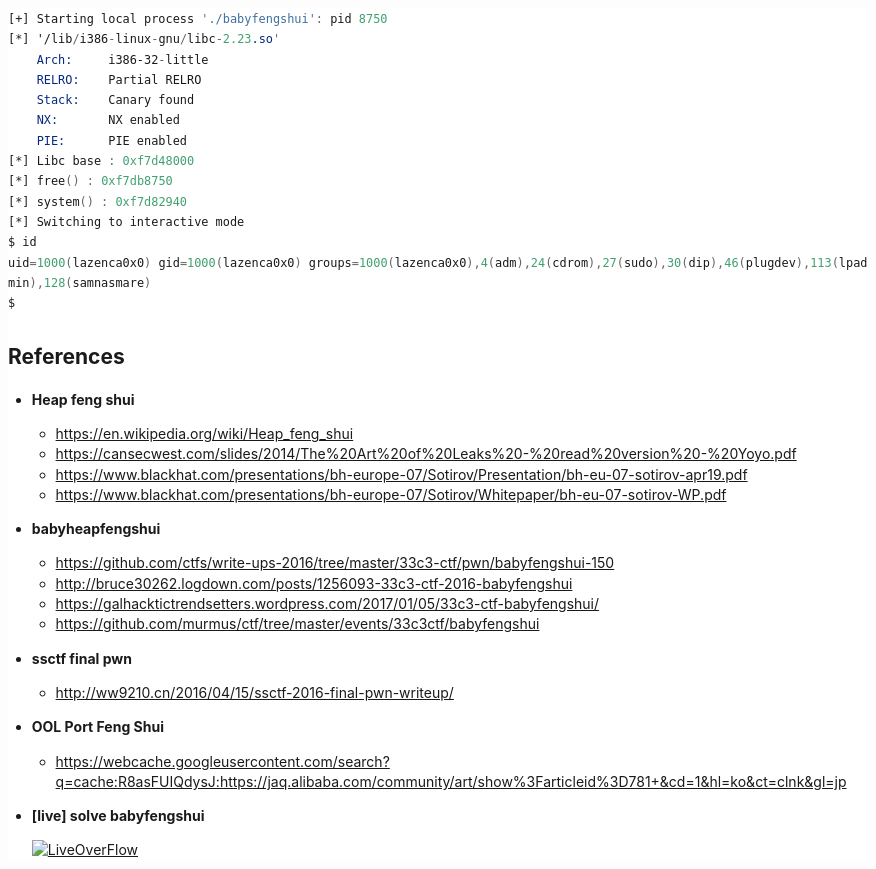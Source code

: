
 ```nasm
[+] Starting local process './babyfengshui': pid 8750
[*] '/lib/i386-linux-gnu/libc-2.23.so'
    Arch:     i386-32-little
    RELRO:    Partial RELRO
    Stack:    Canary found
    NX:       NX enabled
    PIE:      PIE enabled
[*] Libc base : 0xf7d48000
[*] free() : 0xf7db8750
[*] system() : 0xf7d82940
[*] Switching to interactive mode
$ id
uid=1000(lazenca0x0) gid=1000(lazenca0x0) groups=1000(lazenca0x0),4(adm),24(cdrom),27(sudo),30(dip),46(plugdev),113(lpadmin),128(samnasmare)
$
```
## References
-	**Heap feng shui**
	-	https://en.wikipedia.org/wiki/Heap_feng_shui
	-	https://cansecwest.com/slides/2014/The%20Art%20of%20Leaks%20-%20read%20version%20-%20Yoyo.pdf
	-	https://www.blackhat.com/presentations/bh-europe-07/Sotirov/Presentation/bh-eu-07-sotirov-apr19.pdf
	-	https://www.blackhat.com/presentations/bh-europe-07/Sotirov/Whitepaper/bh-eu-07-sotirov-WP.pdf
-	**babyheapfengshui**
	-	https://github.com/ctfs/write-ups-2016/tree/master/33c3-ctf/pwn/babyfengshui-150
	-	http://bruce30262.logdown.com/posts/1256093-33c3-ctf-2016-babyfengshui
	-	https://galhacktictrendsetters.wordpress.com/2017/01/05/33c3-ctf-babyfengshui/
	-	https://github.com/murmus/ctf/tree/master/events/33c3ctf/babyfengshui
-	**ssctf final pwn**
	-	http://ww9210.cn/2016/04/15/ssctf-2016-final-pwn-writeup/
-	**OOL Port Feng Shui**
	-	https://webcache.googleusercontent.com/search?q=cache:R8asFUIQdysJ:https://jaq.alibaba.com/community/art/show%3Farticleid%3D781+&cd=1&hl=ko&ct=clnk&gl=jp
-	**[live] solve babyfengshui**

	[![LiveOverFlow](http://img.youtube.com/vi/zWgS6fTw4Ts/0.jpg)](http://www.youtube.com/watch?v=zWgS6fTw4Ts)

> **TASK DIRECTIONS**:
Line count for the string "blackhat": state how many lines in the data contain it, and output nothing else.

> **RESPONSE AREA**:
2